Top of Information given
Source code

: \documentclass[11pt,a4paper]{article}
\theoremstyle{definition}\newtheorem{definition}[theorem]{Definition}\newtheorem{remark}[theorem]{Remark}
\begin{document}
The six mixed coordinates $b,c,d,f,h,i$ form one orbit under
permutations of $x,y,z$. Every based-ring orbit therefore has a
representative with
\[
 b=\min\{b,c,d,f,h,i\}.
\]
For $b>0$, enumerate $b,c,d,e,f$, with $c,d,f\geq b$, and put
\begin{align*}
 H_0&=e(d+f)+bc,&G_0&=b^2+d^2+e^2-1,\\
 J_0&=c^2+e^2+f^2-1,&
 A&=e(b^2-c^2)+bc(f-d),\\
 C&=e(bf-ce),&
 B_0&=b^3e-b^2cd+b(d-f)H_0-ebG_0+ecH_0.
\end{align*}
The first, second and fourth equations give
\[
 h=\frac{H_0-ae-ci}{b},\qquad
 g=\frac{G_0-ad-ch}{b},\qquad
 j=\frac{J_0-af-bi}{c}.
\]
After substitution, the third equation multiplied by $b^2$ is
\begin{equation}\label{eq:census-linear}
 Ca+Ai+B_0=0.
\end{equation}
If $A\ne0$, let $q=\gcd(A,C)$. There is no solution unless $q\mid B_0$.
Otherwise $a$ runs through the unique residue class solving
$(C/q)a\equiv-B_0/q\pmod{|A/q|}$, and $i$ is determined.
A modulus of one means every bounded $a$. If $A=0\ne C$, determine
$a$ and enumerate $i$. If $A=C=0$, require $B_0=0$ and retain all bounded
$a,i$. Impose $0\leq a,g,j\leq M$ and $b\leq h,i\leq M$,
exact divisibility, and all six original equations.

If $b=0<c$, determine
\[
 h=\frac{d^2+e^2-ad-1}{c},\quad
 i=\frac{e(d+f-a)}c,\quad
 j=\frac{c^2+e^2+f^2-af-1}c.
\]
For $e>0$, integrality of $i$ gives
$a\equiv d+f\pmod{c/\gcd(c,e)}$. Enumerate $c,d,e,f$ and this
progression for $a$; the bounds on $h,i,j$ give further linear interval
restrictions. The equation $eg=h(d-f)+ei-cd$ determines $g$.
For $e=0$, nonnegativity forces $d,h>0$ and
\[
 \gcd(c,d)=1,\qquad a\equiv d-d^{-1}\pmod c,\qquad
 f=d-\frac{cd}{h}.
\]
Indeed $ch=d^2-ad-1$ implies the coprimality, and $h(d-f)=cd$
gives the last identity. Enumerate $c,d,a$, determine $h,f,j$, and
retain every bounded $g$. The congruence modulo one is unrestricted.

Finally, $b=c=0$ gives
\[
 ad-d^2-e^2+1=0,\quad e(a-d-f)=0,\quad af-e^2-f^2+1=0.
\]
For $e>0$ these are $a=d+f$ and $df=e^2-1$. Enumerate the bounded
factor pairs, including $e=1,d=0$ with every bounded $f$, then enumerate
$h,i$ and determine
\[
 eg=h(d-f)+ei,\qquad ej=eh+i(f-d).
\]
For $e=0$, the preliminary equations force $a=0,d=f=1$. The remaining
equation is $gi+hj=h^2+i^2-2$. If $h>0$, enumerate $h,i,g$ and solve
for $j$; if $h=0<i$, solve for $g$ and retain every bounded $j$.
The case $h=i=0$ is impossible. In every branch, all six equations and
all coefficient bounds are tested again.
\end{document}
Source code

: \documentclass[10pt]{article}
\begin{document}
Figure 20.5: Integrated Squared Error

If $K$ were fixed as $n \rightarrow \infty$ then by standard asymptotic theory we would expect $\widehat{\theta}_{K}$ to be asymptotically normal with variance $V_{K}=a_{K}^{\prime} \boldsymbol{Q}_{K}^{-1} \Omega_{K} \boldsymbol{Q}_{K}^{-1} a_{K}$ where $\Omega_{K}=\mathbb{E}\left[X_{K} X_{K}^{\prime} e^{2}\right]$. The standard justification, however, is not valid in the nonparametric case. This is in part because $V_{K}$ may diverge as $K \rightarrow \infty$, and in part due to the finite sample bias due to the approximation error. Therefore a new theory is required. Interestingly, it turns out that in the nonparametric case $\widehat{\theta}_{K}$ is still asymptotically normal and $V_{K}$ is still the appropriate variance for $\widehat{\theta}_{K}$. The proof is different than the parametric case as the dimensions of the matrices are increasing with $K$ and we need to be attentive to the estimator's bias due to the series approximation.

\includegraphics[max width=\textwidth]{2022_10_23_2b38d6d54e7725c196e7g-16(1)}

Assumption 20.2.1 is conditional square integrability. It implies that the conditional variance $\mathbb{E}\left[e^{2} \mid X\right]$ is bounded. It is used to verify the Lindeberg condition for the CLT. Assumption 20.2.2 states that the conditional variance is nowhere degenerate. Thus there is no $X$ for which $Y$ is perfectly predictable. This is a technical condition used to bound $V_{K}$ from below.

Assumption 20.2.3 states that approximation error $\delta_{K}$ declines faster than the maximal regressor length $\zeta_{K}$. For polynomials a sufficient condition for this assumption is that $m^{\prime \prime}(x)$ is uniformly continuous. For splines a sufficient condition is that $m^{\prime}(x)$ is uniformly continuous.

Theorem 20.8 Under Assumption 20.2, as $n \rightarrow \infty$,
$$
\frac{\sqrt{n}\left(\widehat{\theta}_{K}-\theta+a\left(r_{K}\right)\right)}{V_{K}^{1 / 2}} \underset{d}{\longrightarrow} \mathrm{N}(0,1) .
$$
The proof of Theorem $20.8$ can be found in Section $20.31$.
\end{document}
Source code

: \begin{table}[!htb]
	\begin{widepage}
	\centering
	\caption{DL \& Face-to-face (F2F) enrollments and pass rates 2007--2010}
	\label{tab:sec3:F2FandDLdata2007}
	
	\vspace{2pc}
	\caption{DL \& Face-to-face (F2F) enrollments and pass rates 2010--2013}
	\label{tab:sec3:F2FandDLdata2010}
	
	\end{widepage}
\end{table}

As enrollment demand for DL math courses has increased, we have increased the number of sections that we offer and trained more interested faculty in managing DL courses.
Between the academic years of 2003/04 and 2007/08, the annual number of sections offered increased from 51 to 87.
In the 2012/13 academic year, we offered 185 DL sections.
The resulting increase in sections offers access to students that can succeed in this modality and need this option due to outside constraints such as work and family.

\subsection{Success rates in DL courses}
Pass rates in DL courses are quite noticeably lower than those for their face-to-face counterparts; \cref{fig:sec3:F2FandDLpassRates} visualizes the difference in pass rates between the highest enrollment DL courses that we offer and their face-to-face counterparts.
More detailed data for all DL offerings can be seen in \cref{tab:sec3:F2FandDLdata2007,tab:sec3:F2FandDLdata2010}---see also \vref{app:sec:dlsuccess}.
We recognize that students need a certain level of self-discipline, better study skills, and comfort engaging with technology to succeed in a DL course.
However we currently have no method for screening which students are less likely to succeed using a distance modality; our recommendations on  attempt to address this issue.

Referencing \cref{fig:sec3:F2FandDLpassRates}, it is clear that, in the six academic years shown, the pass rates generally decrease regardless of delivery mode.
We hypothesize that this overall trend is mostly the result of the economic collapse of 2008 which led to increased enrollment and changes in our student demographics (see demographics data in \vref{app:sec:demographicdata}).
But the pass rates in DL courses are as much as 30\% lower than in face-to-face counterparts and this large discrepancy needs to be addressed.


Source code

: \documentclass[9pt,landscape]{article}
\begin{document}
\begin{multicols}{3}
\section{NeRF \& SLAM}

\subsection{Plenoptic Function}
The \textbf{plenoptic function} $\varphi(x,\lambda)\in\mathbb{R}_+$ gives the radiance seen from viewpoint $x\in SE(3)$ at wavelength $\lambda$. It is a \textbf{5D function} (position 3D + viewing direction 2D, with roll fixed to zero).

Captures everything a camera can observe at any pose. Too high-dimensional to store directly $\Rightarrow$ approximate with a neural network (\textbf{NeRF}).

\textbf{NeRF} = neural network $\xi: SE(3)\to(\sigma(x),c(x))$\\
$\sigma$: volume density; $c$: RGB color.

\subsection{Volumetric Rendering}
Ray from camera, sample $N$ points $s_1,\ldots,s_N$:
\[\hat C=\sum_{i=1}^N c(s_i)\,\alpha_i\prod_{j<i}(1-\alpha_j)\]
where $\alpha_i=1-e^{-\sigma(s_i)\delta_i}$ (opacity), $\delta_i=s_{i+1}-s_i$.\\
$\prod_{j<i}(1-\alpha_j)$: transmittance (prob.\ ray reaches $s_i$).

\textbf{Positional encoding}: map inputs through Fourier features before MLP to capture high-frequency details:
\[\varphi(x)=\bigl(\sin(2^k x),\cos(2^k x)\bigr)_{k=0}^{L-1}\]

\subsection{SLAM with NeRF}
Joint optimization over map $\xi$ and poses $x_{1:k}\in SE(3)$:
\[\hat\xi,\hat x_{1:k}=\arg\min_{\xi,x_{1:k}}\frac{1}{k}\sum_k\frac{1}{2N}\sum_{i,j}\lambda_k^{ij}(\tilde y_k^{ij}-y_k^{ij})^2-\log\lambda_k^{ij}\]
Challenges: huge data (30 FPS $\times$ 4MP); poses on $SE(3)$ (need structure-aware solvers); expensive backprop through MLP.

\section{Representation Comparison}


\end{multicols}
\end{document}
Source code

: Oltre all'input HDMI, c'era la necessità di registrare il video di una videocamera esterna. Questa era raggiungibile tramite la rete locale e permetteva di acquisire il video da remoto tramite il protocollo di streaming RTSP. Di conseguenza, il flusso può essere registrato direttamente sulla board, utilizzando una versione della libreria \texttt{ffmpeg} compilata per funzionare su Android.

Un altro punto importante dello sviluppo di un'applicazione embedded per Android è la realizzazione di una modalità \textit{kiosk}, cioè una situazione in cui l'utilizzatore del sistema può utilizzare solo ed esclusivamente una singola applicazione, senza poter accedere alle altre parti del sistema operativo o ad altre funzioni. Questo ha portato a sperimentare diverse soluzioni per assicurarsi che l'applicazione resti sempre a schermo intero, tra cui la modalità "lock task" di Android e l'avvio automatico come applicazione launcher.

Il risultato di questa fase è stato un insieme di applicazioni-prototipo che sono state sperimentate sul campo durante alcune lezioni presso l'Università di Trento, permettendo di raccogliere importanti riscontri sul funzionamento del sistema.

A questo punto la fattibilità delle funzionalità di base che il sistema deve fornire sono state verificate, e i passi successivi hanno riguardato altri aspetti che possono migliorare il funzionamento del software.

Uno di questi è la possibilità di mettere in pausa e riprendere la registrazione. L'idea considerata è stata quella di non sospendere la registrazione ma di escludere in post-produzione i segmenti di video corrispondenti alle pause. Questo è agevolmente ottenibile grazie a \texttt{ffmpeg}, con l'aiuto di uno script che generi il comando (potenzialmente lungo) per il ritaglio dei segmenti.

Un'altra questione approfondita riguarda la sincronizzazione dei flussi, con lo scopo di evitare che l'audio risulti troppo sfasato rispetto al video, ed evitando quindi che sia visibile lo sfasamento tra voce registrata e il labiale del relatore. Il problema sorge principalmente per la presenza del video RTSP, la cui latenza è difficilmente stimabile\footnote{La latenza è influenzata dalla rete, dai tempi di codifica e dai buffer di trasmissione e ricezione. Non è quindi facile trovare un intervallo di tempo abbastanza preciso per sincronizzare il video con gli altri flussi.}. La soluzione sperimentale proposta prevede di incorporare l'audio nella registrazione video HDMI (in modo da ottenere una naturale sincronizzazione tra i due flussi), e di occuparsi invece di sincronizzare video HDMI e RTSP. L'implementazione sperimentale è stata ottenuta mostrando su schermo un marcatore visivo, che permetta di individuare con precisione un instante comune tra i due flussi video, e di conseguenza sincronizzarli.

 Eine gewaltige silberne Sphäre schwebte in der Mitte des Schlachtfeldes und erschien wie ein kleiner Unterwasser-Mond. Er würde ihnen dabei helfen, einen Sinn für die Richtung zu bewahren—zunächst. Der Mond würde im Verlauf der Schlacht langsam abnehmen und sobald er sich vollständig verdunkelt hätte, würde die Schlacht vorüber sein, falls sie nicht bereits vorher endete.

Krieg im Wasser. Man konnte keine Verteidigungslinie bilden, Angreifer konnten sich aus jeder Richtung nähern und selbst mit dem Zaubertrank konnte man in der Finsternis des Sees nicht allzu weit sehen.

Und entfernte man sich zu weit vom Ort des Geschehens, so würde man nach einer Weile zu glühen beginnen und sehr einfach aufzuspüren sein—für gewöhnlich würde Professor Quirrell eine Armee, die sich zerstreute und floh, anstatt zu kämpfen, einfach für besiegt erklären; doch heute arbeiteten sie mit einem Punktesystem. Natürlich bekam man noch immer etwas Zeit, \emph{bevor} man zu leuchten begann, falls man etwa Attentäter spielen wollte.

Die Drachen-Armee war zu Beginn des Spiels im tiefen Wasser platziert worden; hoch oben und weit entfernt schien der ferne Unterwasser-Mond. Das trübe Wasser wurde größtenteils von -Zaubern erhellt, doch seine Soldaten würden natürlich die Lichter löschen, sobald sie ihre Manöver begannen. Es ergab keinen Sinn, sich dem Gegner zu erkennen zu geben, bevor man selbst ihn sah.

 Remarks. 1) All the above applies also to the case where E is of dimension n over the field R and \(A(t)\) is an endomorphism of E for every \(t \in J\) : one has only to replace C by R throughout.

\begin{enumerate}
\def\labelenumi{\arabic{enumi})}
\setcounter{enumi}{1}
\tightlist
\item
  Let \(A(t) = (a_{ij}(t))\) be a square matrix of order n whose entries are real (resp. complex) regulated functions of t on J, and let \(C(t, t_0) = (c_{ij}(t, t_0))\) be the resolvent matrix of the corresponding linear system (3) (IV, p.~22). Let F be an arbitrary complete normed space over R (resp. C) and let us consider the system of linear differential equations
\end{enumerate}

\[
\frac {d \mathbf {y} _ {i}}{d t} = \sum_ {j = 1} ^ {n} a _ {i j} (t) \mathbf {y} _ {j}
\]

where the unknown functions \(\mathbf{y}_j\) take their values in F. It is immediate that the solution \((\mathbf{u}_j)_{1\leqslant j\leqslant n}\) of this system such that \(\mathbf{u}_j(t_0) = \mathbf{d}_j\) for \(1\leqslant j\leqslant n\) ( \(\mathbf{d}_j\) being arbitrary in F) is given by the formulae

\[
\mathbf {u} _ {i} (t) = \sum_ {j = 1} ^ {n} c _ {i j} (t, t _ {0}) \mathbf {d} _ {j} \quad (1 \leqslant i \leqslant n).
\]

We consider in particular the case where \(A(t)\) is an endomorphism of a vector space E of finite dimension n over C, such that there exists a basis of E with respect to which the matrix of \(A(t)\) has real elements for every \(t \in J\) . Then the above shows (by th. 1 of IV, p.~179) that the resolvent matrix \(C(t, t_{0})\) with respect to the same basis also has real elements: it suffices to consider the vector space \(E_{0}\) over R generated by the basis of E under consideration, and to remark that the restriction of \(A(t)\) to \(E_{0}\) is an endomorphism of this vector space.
Bottom of Information given
#### Directions for this task
Everything from the line containing "C&=e(bf-ce),&" through the line containing "After substitution, the" in the material above should be retyped exactly, both ends included, and nothing more.

#### Result of this exercise
 C&=e(bf-ce),&
 B_0&=b^3e-b^2cd+b(d-f)H_0-ebG_0+ecH_0.
\end{align*}
The first, second and fourth equations give
\[
 h=\frac{H_0-ae-ci}{b},\qquad
 g=\frac{G_0-ad-ch}{b},\qquad
 j=\frac{J_0-af-bi}{c}.
\]
After substitution, the third equation multiplied by $b^2$ is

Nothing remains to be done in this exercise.